L’ouvrage passionnant de Dan Streible revisite les vingt premières années du cinéma américain, tout en explorant un genre fondateur et méconnu, le fight film.

Dan Streible – professeur d’études cinématographiques à New York University – a réussi avec Fight Pictures un ouvrage parfaitement documenté, écrit dans un anglais limpide et élégant, qui propose à la fois l’archéologie d’un genre fondateur du cinéma, et aussi une excellente introduction – accessible aux non-spécialistes – aux premières années du cinéma américain. Alors que les autres sports n’ont été filmés que de façon irrégulière dans les années qui ont précédé Hollywood, "la boxe a entretenu une relation étroite avec le cinéma depuis ses origines"   . Le corpus des "films de combat" se distingue comme l’un des genres cinématographiques les plus prospères de l’époque, générant d’énormes profits pour les professionnels du cinéma comme pour les organisateurs d’événements sportifs. Malgré le grand nombre de films produits avant 1915 (environ 200), le genre a été peu étudié, cette négligence pouvant s’interpréter comme la conséquence indirecte de la censure qui a très tôt frappé ces productions (de fait invisibles durant des années), mais aussi comme le signe du désintérêt des historiens du cinéma pour des films populaires à l’esthétique jugée rudimentaire.


Un genre oublié

Un faisceau de raisons permet d’expliquer la relation étroite nouée très tôt entre la boxe et le cinéma. Les deux pratiques reposent sur des "unités brèves et segmentées", et se développent dans le même milieu social, "une communauté urbaine, masculine, appelée à l’époque ‘le monde du sport et des théâtres’"   . De plus, la fascination des premiers opérateurs pour l’enregistrement du mouvement du corps humain a fait de la boxe un de leurs sujets de prédilection. Ces productions s’inscrivent dans la tradition de la photographie du XIXème siècle (cf les Boxeurs nus de Muybridge en 1887, série présentée à Edison en 1888)   . Enfin, dès 1894, la boxe retient l’attention des exploitants du kinétoscope car le sport est adapté aux contraintes formelles de l’invention d’Edison. Les machines sont en effet généralement exploitées par rangées de 5 ou 6 : en proposant un film de un round dans un appareil, on encourageait les exploitants à acheter un lot de six films (pour pouvoir proposer un match complet) – et les clients à regarder toute la séquence… Toutefois, "le lien entre boxe et cinéma, à l’époque, ne fut pas purement technique ou conjoncturel"   , comme le prouve "la nature polysémique de la réception des premiers films"   . C’est ainsi que les films Corbett and Courtney before the kinetograph   en 1894, devinrent les attractions les plus populaires du kinétoscope, dont les spectateurs pouvaient s’apparenter à des fans d’une "star" – Gentleman Jim   fut autant un boxeur qu’un acteur, et signa en 1894 le premier "contrat de star" de l’histoire du cinéma –, des adeptes du sport, des curieux intéressés par une nouvelle technologie, ou encore des personnes attirées par l’importante publicité faite autour de l’événement   .
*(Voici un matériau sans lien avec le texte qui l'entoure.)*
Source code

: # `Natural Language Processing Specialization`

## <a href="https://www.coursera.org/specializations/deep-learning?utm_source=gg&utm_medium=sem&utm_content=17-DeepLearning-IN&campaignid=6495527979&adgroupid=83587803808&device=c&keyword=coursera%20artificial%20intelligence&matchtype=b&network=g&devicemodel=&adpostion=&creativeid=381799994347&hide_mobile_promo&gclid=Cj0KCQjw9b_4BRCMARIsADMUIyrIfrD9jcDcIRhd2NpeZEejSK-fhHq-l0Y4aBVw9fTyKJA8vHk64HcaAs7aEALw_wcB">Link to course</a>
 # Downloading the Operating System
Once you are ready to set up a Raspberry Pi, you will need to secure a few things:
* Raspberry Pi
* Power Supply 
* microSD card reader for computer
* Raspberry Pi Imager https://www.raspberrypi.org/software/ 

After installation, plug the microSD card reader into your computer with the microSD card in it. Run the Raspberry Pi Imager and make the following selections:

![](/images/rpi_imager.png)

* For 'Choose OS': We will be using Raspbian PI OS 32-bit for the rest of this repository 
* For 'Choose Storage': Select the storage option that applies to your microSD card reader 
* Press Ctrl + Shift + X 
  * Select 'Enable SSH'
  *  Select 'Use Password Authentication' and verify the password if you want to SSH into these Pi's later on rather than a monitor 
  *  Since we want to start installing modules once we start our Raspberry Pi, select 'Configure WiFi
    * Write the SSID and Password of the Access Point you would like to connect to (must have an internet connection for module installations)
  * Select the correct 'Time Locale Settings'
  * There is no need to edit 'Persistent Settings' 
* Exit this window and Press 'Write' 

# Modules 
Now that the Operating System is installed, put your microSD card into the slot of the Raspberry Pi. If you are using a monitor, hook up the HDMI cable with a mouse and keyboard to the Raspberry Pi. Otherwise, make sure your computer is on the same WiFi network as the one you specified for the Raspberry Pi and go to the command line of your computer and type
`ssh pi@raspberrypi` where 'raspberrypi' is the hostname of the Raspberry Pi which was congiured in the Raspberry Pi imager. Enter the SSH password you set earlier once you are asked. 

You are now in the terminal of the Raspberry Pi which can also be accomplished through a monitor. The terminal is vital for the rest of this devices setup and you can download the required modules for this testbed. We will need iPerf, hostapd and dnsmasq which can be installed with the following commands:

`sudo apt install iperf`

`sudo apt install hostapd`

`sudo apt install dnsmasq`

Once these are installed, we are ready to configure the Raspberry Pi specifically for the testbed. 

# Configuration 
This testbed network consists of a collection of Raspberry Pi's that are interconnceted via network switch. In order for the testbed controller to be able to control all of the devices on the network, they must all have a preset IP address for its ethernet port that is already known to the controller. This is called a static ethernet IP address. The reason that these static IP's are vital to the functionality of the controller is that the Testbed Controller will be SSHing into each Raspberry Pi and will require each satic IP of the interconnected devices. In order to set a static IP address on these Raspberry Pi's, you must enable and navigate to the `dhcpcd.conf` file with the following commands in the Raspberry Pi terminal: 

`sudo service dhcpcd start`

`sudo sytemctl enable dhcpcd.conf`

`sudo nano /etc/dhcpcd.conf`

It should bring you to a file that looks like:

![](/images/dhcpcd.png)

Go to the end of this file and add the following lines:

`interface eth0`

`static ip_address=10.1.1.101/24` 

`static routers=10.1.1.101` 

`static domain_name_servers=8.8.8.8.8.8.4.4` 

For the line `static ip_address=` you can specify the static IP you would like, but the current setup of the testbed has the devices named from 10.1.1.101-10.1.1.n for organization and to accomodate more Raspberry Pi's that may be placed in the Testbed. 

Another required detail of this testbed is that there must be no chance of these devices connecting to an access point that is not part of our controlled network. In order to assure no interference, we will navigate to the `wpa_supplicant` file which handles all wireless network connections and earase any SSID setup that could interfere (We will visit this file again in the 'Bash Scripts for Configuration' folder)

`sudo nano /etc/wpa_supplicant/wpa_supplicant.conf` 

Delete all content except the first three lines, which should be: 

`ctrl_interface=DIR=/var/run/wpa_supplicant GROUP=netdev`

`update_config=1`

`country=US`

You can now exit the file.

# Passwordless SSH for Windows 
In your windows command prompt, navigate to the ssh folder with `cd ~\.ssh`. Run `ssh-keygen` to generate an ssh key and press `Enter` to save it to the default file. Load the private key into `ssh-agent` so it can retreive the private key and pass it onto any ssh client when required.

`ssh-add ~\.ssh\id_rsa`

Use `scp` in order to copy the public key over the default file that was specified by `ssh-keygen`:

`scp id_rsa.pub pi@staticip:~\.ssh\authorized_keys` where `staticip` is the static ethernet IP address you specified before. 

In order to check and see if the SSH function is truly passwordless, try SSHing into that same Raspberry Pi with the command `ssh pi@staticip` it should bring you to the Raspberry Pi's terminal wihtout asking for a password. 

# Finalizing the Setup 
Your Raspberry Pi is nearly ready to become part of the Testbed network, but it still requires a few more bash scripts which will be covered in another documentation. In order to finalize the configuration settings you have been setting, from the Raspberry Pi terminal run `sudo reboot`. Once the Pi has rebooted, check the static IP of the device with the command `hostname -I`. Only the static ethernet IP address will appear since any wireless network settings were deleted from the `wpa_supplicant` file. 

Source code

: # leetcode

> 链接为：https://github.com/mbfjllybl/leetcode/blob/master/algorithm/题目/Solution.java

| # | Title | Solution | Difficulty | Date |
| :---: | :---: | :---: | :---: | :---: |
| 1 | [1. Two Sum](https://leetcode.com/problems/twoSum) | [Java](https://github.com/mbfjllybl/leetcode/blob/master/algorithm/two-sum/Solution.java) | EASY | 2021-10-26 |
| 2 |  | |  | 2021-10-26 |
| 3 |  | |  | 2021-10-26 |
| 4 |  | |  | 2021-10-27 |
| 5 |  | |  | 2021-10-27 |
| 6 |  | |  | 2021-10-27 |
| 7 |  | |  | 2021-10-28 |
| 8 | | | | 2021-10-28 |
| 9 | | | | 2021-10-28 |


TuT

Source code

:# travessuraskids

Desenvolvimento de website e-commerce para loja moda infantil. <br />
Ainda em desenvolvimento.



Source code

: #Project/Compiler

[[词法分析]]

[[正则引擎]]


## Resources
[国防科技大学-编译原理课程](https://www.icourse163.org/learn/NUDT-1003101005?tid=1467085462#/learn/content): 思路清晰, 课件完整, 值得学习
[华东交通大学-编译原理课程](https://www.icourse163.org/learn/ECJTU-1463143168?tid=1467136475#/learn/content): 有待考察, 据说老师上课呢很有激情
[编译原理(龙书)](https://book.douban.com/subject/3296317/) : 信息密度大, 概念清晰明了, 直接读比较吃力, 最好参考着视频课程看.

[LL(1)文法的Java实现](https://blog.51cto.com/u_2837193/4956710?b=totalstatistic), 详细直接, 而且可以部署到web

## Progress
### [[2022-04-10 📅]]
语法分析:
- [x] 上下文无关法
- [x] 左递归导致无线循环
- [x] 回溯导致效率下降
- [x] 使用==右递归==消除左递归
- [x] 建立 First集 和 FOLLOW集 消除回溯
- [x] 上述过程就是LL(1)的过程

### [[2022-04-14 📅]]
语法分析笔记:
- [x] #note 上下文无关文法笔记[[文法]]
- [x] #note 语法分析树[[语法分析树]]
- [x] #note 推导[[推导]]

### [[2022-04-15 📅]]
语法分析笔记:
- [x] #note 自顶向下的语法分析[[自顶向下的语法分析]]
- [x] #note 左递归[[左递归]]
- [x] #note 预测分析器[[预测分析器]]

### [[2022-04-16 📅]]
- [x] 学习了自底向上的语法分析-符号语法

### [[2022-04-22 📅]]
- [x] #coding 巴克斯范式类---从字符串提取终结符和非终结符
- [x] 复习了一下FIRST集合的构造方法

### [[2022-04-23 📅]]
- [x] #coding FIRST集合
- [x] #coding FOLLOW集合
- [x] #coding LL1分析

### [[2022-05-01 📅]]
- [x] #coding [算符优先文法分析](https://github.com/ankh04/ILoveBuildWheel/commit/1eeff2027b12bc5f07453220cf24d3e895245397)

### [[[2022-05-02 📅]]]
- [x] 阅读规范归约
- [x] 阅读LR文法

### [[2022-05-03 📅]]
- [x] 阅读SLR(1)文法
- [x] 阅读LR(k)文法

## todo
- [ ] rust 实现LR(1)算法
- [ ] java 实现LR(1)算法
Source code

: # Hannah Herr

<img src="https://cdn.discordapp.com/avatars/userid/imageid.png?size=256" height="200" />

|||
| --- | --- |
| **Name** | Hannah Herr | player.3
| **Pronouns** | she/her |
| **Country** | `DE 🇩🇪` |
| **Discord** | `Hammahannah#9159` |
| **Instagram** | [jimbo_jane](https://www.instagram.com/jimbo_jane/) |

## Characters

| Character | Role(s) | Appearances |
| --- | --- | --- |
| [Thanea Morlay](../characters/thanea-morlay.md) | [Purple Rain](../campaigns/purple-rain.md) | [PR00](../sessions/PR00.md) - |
Approche gender du film de boxe

En 1897, le combat qui oppose le très populaire Corbett à Fitzsimmons constitue un jalon essentiel à plusieurs titres : il s’agit du premier long métrage de l’histoire du cinéma, du premier combat de championnat filmé, et surtout d’une occasion inédite, pour un public féminin, de pouvoir assister à un sport éminemment masculin. La pratique de la boxe, à l’époque, était particulièrement réglementée, et le film donna lieu à des tentatives de censure fédérales – qui sont parmi les premières exercées à l’encontre du cinéma –, afin "d’interdire la transmission par voie postale ou le commerce d’un état à un autre de tout film (ou de toute ‘description’) ayant pour sujet un combat de boxe"   . Cette volonté de contrôle échoua, car la boxe était un sport extrêmement populaire, et aussi parce qu’en 1897 personne n’avait de notion vraiment précise de ce qu’était le cinéma : l’existence de plusieurs technologies concurrentes rendait toute tentative de régulation difficile. Il n’en demeure pas moins que "pour la première fois dans l’histoire des États-Unis, des groupes de pression réclamaient une censure fédérale du cinéma"   . À cette époque déjà, les opposants du Corbett-Fitzsimmons Fight mettaient en garde contre des reproductions "plus vraies que nature de spectacles dégradants", seulement susceptibles de "brutaliser" les spectateurs, "surtout les jeunes", tandis que d’autres s’alarmaient de la puissance néfaste de ces "spectacles hypnotiques"   . Le film fut cependant très largement distribué. C’était d’ailleurs la première fois qu’était commercialisé sur une grande partie du territoire un film unique, et non un programme de films. Il fut montré durant plusieurs années dans une grande variété de lieux, dans les théâtres des grandes villes, dans les opera houses municipaux où de très nombreuses personnes virent leurs premiers films, et même dans des parcs d’attraction et des foires.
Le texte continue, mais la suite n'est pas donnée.